Jokowi bekerja bukan karena kepentingan dirinya, keluarganya atau partai politik yang mendukungnya.
Jokowi blusukan bukan karena mau mencari popularitas lewat pemberitaan. Melainkan karena dia tetap ingin agar hubungannya sebagai pemimpin dengan rakyat, tetap terpelihara.
Dalam hal musibah asap yang melanda 43 juta orang Indonesia, bangsa ini memerlukan simbol sekaligus pemimpin.
Sehingga simbol yang melekat pada Jokowi itulah yang dibutuhkan. Simbol itu menjadi hal yang terpenting dari keberadaannya di Indonesia. Terjadi simbolisasi, dengan adanya Jokowi, berarti negara hadir, tidak melarikan diri dari tanggaung jawab.
Sudah lama bangsa ini memiliki pemimpin. Sudah terlalu banyak orang yang mengaku sebagai pemimpin atau mampu memimpin. Tetapi ketika rakyat membutuhkan para pemimpin untuk mengatasi permasalahan bangsa, para pemimpin itu tidak hadir, mengelak bahkan pura-pura tidak tahu ada masalah yang dihadapi bangsa.
Sudah lama rakyat sadar bahwa mereka hanya dibutuhkan oleh para elit politik di saat menjelang Pemilu. Apakah itu pada saat Pemilu Legislatif di tingkat pusat ataupun di daerah.
Nah, ketika Jokowi sebagai Presiden didaulat, dikritik agar tetap berada di tanah air, maknanya bukan dalam pengertian harafiah. Tetapi maknanya agar pemerintah hadir di saat 43 juta manusia sedang menghadapi masalah besar.
Jangan lupa, jumlah manusia sebanyak 43 juta, sudah melebihi total penduduk sebuah negara di Eropa, Amerika Latin, benua Afrika, Timur Tengah bahkan di Asia Tengah.
Sehingga wajar bila ekstra perhatian bagi ke-43 juta manusia itu dilakukan oleh pemerintah. Wajar pula bila melayani kesulitan yang dihadapi ke-43 juta manusia itu dianggap jauh lebih penting dibanding dengan pertemuan dengan para pebisnis AS bahkan Obama sendiri.
Saat ini kehadiran negara, pemerintah, pemimpin, presiden, gubernur, bupati dan walikota - dalam sebuah situasi yang pelik, telah menjadi sesuatu yang mahal.
Benar bahwa Jokowi tak akan mungkin turun ke lapangan sendirian.

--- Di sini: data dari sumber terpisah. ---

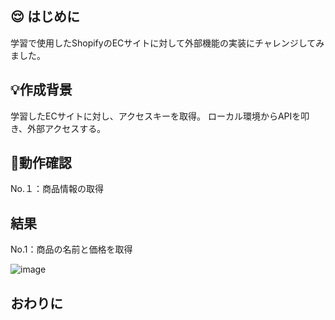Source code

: ## :relieved: はじめに
学習で使用したShopifyのECサイトに対して外部機能の実装にチャレンジしてみました。

## 💡作成背景
学習したECサイトに対し、アクセスキーを取得。
ローカル環境からAPIを叩き、外部アクセスする。

## 💪動作確認
No.１：商品情報の取得


## 結果
No.1：商品の名前と価格を取得

![image](https://github.com/user-attachments/assets/4d957cd3-2ca9-4291-949d-35156b74233b)

## おわりに
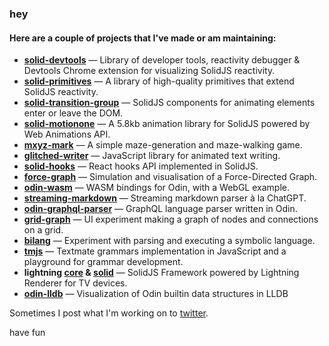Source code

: ### hey

#### Here are a couple of projects that I've made or am maintaining:

- **[solid-devtools](https://github.com/thetarnav/solid-devtools)** — Library of developer tools, reactivity debugger & Devtools Chrome extension for visualizing SolidJS reactivity.
- **[solid-primitives](https://primitives.solidjs.community)** — A library of high-quality primitives that extend SolidJS reactivity.
- **[solid-transition-group](https://github.com/solidjs-community/solid-transition-group)** — SolidJS components for animating elements enter or leave the DOM.
- **[solid-motionone](https://github.com/solidjs-community/solid-motionone)** — A 5.8kb animation library for SolidJS powered by Web Animations API.
- **[mxyz-mark](https://mxyz-mark-solid-web.vercel.app)** — A simple maze-generation and maze-walking game.
- **[glitched-writer](https://github.com/thetarnav/glitched-writer)** — JavaScript library for animated text writing.
- **[solid-hooks](https://github.com/thetarnav/solid-hooks)** — React hooks API implemented in SolidJS.
- **[force-graph](https://thetarnav.github.io/force-graph)** — Simulation and visualisation of a Force-Directed Graph.
- **[odin-wasm](https://thetarnav.github.io/odin-wasm)** — WASM bindings for Odin, with a WebGL example.
- **[streaming-markdown](https://thetarnav.github.io/streaming-markdown)** — Streaming markdown parser à la ChatGPT.
- **[odin-graphql-parser](https://github.com/thetarnav/odin-graphql-parser)** — GraphQL language parser written in Odin.
- **[grid-graph](https://thetarnav.github.io/grid-graph)** — UI experiment making a graph of nodes and connections on a grid.
- **[bilang](https://thetarnav.github.io/bilang)** — Experiment with parsing and executing a symbolic language.
- **[tmjs](https://github.com/thetarnav/tmjs)** — Textmate grammars implementation in JavaScript and a playground for grammar development.
- **lightning [core](https://github.com/lightning-tv/core) & [solid](https://github.com/lightning-tv/solid)** — SolidJS Framework powered by Lightning Renderer for TV devices.
- **[odin-lldb](https://github.com/thetarnav/odin-lldb)** — Visualization of Odin builtin data structures in LLDB

Sometimes I post what I'm working on to [twitter](https://twitter.com/thetarnav).

have fun
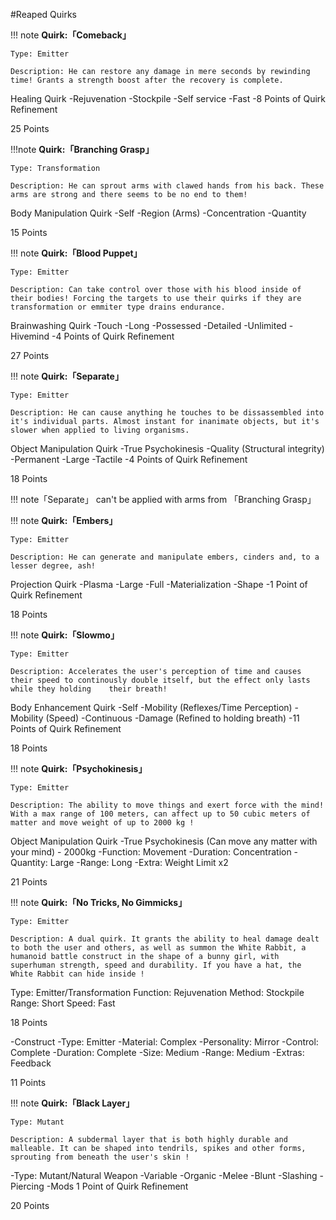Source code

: #Reaped Quirks


!!! note
	**Quirk:「Comeback」**

	Type: Emitter

	Description: He can restore any damage in mere seconds by rewinding time! Grants a strength boost after the recovery is complete. 

Healing Quirk
-Rejuvenation
-Stockpile
-Self service
-Fast
-8 Points of Quirk Refinement

 25 Points

!!!note
	**Quirk:「Branching Grasp」**

	Type: Transformation

	Description: He can sprout arms with clawed hands from his back. These arms are strong and there seems to be no end to them!

Body Manipulation Quirk
-Self
-Region (Arms)
-Concentration
-Quantity

15 Points


!!! note
	**Quirk:「Blood Puppet」**

	Type: Emitter

	Description: Can take control over those with his blood inside of their bodies! Forcing the targets to use their quirks if they are transformation or emmiter type drains endurance.

Brainwashing Quirk
-Touch
-Long
-Possessed
-Detailed
-Unlimited
-Hivemind
-4 Points of Quirk Refinement

27 Points

!!! note
	**Quirk:「Separate」**

	Type: Emitter

	Description: He can cause anything he touches to be dissassembled into it's individual parts. Almost instant for inanimate objects, but it's slower when applied to living organisms.

Object Manipulation Quirk
-True Psychokinesis
-Quality (Structural integrity)
-Permanent
-Large
-Tactile
-4 Points of Quirk Refinement

18 Points

!!! note「Separate」 can't be applied with arms  from 「Branching Grasp」

!!! note
	**Quirk:「Embers」**

	Type: Emitter

	Description: He can generate and manipulate embers, cinders and, to a lesser degree, ash!

Projection Quirk
-Plasma
-Large
-Full
-Materialization
-Shape
-1 Point of Quirk Refinement

18 Points

!!! note
	**Quirk:「Slowmo」**

	Type: Emitter

	Description: Accelerates the user's perception of time and causes their speed to continously double itself, but the effect only lasts while they holding    their breath!
Body Enhancement Quirk
-Self
-Mobility (Reflexes/Time Perception)
-Mobility (Speed)
-Continuous
-Damage (Refined to holding breath)
-11 Points of Quirk Refinement

18 Points

!!! note
	**Quirk:「Psychokinesis」**

	Type: Emitter

	Description: The ability to move things and exert force with the mind! With a max range of 100 meters, can affect up to 50 cubic meters of matter and move weight of up to 2000 kg !
Object Manipulation Quirk
-True Psychokinesis (Can move any matter with your mind) - 2000kg
-Function: Movement
-Duration: Concentration
-Quantity: Large
-Range: Long
-Extra: Weight Limit x2

21 Points

!!! note
	**Quirk:「No Tricks, No Gimmicks」**

	Type: Emitter

	Description: A dual quirk. It grants the ability to heal damage dealt to both the user and others, as well as summon the White Rabbit, a humanoid battle construct in the shape of a bunny girl, with superhuman strength, speed and durability. If you have a hat, the White Rabbit can hide inside !

Type: Emitter/Transformation
Function: Rejuvenation
Method: Stockpile
Range: Short
Speed: Fast

18 Points

-Construct
-Type: Emitter
-Material: Complex
-Personality: Mirror
-Control: Complete
-Duration: Complete
-Size: Medium
-Range: Medium
-Extras: Feedback

11 Points


!!! note
	**Quirk:「Black Layer」**

	Type: Mutant

	Description: A subdermal layer that is both highly durable and malleable. It can be shaped into tendrils, spikes and other forms, sprouting from beneath the user's skin !

-Type: Mutant/Natural Weapon
-Variable
-Organic
-Melee
-Blunt
-Slashing
-Piercing
-Mods
1 Point of Quirk Refinement

20 Points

Tetap saja dia harus menugaskan dan mengandalkan para pembantunya.
Tetapi kehadiran Jokowi menjadi kebutuhan karena yang bisa disaksikan adalah para birokrat pemerintah, termasuk Wakil Presiden, sepertinya kurang begitu peduli pada penderitaan rakyat yang terkena bencana kabut asap.
Mau tidak mau rakyat berpaling ke Jokowi. Karena mungkin ada anggapan, setelah dia mengadakan blusukan ke daerah yang terkena kebakaran hutan beberapa waktu lalu, tinggal dia pejabat yang punya kepedulian dan empati.
Sehingga ketika rakyat menyerahkan kepercayaan dan harapan mereka kepada Jokowi, hal itu tidak salah sama sekali.
Kebetulan Jokowi juga sampai saat ini belum dikenal sebagai pejabat negara yang sedang menghimpun kekayaaan. Dia justru menolak kenaikan gaji - sekalipun usul itu diajukan oleh DPR -RI, lembaga legislatif yang selama ini selalu berusaha menjatuhkan Presiden.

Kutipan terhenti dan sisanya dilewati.